All vtable functions do nothing. Useful for testing — you manually poll in a loop.

wake() → (does nothing)
Used in: Lesson 1 exercises, simple tests

2. Counting waker

wake() increments an atomic counter. Lets you verify how many times a future called wake.

wake() → counter.fetch_add(1)
Used in: testing that futures wake correctly

3. Thread-parking waker

wake() calls thread::unpark() on a specific thread. The executor thread parks itself after Pending, then the waker unparks it.

Executor thread          Future                    Waker
     │                     │                         │
     ├── poll() ────────►  │                         │
     │  ◄── Pending ───────┤  stores waker           │
     │                     │                         │
     ├── thread::park()    │                         │
     │   (sleeping)        │                         │
     │                     │  (I/O ready)            │
     │                     ├── waker.wake() ────────►│
     │                     │                         ├── thread::unpark()
     │  ◄── (wakes up!) ──────────────────────────── │
     │                     │                         │
     ├── poll() ────────►  │                         │
     │  ◄── Ready(val) ────┤                         │

This is how real single-threaded executors work. You’ll use this pattern in Lesson 4.

Exercises

Exercise 1: Noop waker

Build a noop waker from RawWaker + vtable where all functions do nothing. Use it to manually poll the CountdownFuture from Lesson 1. Print each poll result.

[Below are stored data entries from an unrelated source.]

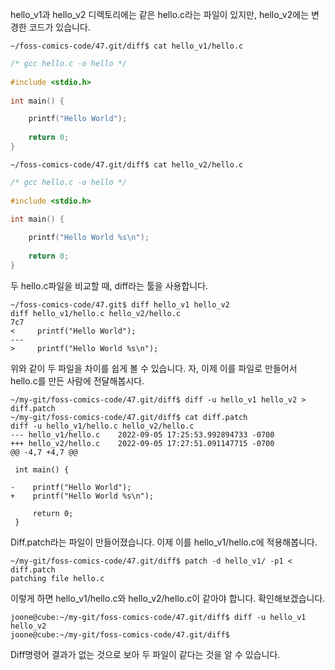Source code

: hello_v1과  hello_v2 디렉토리에는 같은 hello.c라는 파일이 있지만, hello_v2에는 변경한 코드가 있습니다.

```  
~/foss-comics-code/47.git/diff$ cat hello_v1/hello.c 
```

```c
/* gcc hello.c -o hello */
  
#include <stdio.h>
  
int main() {

    printf("Hello World");
  
    return 0;
}
```

```
~/foss-comics-code/47.git/diff$ cat hello_v2/hello.c 
```

```c
/* gcc hello.c -o hello */
  
#include <stdio.h>
  
int main() {

    printf("Hello World %s\n");
  
    return 0;
}
```

두 hello.c파일을 비교할 때, diff라는 툴을 사용합니다.
```
~/foss-comics-code/47.git$ diff hello_v1 hello_v2
diff hello_v1/hello.c hello_v2/hello.c
7c7
<     printf("Hello World");
---
>     printf("Hello World %s\n");
```

위와 같이 두 파일을 차이를 쉽게 볼 수 있습니다. 자, 이제 이를 파일로 만들어서 hello.c를 만든 사람에 전달해봅시다.
```
~/my-git/foss-comics-code/47.git/diff$ diff -u hello_v1 hello_v2 > diff.patch
~/my-git/foss-comics-code/47.git/diff$ cat diff.patch 
diff -u hello_v1/hello.c hello_v2/hello.c
--- hello_v1/hello.c	2022-09-05 17:25:53.992894733 -0700
+++ hello_v2/hello.c	2022-09-05 17:27:51.091147715 -0700
@@ -4,7 +4,7 @@
   
 int main() {
 
-    printf("Hello World");
+    printf("Hello World %s\n");
   
     return 0;
 }
```

Diff.patch라는 파일이 만들어졌습니다. 이제 이를 hello_v1/hello.c에 적용해봅니다.

```
~/my-git/foss-comics-code/47.git/diff$ patch -d hello_v1/ -p1 < diff.patch 
patching file hello.c
```

이렇게 하면 hello_v1/hello.c와 hello_v2/hello.c이 같아야 합니다. 확인해보겠습니다.

```
joone@cube:~/my-git/foss-comics-code/47.git/diff$ diff -u hello_v1 hello_v2
joone@cube:~/my-git/foss-comics-code/47.git/diff$ 
```

Diff명령어 결과가 없는 것으로 보아 두 파일이 같다는 것을 알 수 있습니다.


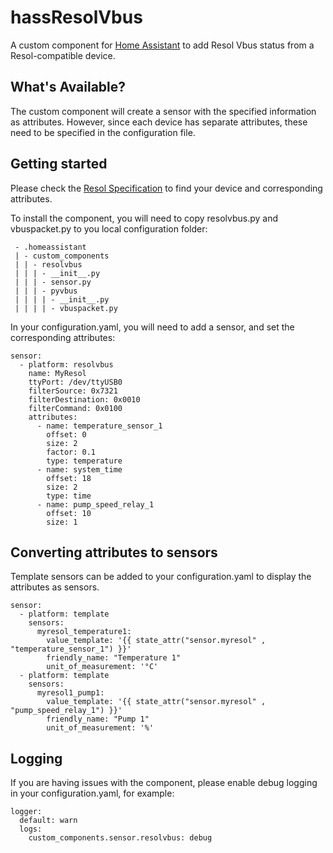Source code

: # hassResolVbus
A custom component for [Home Assistant](http://home-assistant.io/) to add Resol Vbus status from a Resol-compatible device.

## What's Available?
The custom component will create a sensor with the specified information as attributes.
However, since each device has separate attributes, these need to be specified in the configuration file.

## Getting started
Please check the [Resol Specification](https://github.com/epenet/pyvbus/blob/master/documentation/VBus%20Protocol%20Specification%20-%20English%202011-01-27.pdf) to find your device and corresponding attributes.

To install the component, you will need to copy resolvbus.py and vbuspacket.py to you local configuration folder:
```
 - .homeassistant
 | - custom_components
 | | - resolvbus
 | | | - __init__.py
 | | | - sensor.py
 | | | - pyvbus
 | | | | - __init__.py
 | | | | - vbuspacket.py
```

In your configuration.yaml, you will need to add a sensor, and set the corresponding attributes:
```
sensor:
  - platform: resolvbus
    name: MyResol
    ttyPort: /dev/ttyUSB0
    filterSource: 0x7321
    filterDestination: 0x0010
    filterCommand: 0x0100
    attributes:
      - name: temperature_sensor_1
        offset: 0
        size: 2
        factor: 0.1
        type: temperature
      - name: system_time
        offset: 18
        size: 2
        type: time
      - name: pump_speed_relay_1
        offset: 10
        size: 1
```

## Converting attributes to sensors
Template sensors can be added to your configuration.yaml to display the attributes as sensors.
```
sensor:
  - platform: template
    sensors:
      myresol_temperature1:
        value_template: '{{ state_attr("sensor.myresol" , "temperature_sensor_1") }}'
        friendly_name: "Temperature 1"
        unit_of_measurement: '°C'
  - platform: template
    sensors:
      myresol1_pump1:
        value_template: '{{ state_attr("sensor.myresol" , "pump_speed_relay_1") }}'
        friendly_name: "Pump 1"
        unit_of_measurement: '%'
```

## Logging
If you are having issues with the component, please enable debug logging in your configuration.yaml, for example:
```
logger:
  default: warn
  logs:
    custom_components.sensor.resolvbus: debug
```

Exercise 2: Counting waker

Build a waker that stores an Arc<AtomicU32> as the data pointer. Each wake() call increments the counter. Poll a CountdownFuture(5) and verify the waker was called 5 times.

Hints:

  • Arc::into_raw(arc) converts Arc<T> to *const T (which you can cast to *const ())
  • Arc::from_raw(ptr) converts back (for clone and drop)
  • Be careful with reference counting — clone should increment, drop should decrement

Exercise 3: Thread-parking waker

Build a waker that calls thread.unpark() when wake() is called.

  1. Get the current thread handle: std::thread::current()
  2. Store it in the waker’s data pointer
  3. wake() calls thread_handle.unpark()
  4. In your poll loop: after Pending, call std::thread::park()
  5. The waker’s wake() will unpark you, and you’ll poll again

This is a real executor pattern. Test it with CountdownFuture — but note: the future calls wake_by_ref() synchronously during poll(), so park() will immediately return (the thread was already unparked before it parks). This is fine — park returns immediately if there’s a pending unpark.

Exercise 4: Waker contract verification

Create a future that intentionally doesn’t call wake() when returning Pending. Use your thread-parking waker. Show that the executor hangs — thread::park() blocks forever because nobody calls unpark(). This demonstrates why Rule 2 (“Pending must wake”) exists.

Interrupt with Ctrl+C after a few seconds.